* **Dataset content**
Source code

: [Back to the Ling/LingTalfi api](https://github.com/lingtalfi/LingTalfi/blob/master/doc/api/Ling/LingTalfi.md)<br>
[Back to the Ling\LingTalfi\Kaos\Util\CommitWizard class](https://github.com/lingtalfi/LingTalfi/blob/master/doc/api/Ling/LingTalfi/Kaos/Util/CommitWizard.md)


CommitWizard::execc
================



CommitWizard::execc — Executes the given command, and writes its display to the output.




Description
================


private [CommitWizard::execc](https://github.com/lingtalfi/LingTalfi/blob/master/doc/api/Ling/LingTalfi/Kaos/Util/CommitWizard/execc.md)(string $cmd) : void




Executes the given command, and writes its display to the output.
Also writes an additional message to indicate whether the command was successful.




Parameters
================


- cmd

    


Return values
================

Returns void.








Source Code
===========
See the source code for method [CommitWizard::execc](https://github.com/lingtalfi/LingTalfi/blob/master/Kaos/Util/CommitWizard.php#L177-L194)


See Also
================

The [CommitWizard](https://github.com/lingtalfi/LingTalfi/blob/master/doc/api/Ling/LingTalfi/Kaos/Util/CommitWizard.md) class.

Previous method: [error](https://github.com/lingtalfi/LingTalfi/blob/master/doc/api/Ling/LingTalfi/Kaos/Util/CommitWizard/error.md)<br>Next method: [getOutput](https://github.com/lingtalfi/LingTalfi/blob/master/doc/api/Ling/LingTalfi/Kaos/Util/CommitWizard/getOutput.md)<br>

* **Instructions for the task**
Please state how many lines hold the string "class" in the listing above, giving the figure alone.

* **Response to this task**
2